Because you aren’t just blending “families.”

You are blending personalities.

Parenting styles.

Personal history.

Personal space.

Learning styles.

Hobbies.

Holiday traditions.

Etc. (Yes, etc. gets its own line. ☺)

We had kids the same ages with vastly different personalities and needs, who were used to being parented in vastly different ways. Do you keep those disciplinary differences, and invite accusations of favoritism? Do you overhaul your parenting style, confusing your children? There are no easy answers, which is why each blended family is different. Everyone has a learning curve, and that’s okay.

We have it mostly right, by this point, but we definitely still make plenty of mistakes. My step-children and I love each other, my children and my husband love each other, the kids love each other. But there are days when I want to run screaming from the house, hide in a hole with a book and a bottle of wine, and pray that no one finds me. I think that is a natural part of parenting, and especially step-parenting, and that’s why I’m writing about this today.

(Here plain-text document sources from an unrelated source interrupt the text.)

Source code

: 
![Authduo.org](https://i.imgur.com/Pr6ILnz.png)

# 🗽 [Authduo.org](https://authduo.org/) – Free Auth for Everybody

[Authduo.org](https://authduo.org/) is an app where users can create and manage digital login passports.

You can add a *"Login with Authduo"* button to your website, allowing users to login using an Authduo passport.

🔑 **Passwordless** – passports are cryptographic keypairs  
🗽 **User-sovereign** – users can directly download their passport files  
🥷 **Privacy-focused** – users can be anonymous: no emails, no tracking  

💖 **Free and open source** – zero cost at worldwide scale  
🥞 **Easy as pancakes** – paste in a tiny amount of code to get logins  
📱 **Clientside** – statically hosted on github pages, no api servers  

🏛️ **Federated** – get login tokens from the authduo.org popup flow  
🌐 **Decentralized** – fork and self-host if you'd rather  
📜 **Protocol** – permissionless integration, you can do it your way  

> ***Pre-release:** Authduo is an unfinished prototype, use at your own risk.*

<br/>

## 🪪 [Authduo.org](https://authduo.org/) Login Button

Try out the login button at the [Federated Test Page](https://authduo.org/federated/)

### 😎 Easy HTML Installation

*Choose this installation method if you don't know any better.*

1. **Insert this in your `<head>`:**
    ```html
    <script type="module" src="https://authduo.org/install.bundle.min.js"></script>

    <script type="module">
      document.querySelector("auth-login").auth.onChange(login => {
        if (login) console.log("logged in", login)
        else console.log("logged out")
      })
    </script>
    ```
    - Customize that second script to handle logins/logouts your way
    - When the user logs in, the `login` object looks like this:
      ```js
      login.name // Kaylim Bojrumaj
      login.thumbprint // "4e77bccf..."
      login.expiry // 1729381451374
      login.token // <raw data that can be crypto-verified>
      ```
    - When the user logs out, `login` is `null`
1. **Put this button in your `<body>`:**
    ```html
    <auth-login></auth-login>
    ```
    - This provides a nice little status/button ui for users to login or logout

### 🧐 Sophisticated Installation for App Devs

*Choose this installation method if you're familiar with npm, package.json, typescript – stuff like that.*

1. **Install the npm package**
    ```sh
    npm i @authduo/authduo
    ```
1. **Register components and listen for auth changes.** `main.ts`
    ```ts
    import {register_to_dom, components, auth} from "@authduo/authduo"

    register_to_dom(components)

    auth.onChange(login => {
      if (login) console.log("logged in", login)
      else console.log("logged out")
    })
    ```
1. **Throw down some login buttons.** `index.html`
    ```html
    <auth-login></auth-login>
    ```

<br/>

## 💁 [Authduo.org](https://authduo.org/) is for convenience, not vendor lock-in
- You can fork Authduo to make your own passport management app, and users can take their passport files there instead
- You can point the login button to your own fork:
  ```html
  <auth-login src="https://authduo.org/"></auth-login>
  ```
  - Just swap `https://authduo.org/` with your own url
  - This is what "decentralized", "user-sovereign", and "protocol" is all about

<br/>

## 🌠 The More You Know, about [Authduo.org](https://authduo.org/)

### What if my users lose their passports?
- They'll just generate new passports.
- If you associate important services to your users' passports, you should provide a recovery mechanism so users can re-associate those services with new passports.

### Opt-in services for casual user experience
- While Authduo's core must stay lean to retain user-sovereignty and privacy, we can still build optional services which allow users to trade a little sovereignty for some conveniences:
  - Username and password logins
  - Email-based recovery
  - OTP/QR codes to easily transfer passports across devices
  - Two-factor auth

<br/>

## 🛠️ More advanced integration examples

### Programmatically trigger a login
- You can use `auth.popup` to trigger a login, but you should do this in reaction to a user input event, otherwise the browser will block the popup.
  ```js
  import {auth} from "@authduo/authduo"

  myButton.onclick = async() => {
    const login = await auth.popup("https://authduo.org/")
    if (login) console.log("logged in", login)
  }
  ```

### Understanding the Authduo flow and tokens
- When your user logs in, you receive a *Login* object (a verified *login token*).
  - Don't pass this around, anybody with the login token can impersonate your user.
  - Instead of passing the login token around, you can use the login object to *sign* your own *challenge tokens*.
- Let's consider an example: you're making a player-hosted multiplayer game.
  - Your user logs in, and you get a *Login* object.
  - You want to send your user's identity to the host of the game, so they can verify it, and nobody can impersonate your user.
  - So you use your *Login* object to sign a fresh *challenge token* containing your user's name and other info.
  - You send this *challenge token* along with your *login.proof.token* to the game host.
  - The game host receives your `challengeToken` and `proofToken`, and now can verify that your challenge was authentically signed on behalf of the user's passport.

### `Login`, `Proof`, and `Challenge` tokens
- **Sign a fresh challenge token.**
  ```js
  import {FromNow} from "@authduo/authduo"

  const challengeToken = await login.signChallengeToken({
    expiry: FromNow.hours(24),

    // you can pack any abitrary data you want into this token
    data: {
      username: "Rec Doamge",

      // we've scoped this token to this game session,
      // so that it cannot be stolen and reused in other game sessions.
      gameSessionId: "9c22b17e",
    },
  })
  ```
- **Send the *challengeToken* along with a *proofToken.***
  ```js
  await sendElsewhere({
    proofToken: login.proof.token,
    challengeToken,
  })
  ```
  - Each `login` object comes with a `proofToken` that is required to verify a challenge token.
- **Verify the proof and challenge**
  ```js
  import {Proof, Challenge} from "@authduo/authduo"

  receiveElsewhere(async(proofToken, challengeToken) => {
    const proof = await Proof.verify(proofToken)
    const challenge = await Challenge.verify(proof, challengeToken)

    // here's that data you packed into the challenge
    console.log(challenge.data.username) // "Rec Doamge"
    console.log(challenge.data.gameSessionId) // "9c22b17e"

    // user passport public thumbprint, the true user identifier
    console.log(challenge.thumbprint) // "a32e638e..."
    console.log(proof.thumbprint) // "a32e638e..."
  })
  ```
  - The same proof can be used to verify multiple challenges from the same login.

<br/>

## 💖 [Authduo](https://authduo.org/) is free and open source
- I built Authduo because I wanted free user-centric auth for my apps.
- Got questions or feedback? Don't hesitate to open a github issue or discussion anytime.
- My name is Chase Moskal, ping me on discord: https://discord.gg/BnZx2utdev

Because I want every step-mom who feels like a failure at family-blending to take a deep breath and remind yourself that you are doing an incredible job. You are not the only one struggling with making it work, it comes with the territory.

And that’s why you’re a SuperMom.

Tami


2 Responses to “From Tami: Blending Families”

  1. Misty Arlington on

    This is awesome! Blending 11 kids is a struggle, we had a hard enough time blending our 3! How many years did it take for your family to start developing relationships? Or did it happen a lot quicker? It took us some time but now we are all pretty close and it feels great. Me and my husband are even considering a step parent adoption with rapidadoption.com but we aren’t sure if we will do that yet.

    Reply
    • Wow, Misty, amazing to hear. With such a huge family, our blending process was all over the place. My fantasy at the beginning was that we would all realize how lucky we were to have each other and we’d all fall in love and that would be that. Nice and neat. In real life, I now know, it doesn’t work that way. Relationships cannot be forced but mutual respect can and that was our first rule. Affection with some of the kids took off immediately and for some it took longer but it did happen. My best moments come when I see the kids looking out for one another each other and realizing that they too consider themselves part of one family.

      Best of luck to you in everything. If you do decide to adopt a child together, it certainly sounds like he or she will be joining a wonderful, loving family. Thanks so much for sharing with me!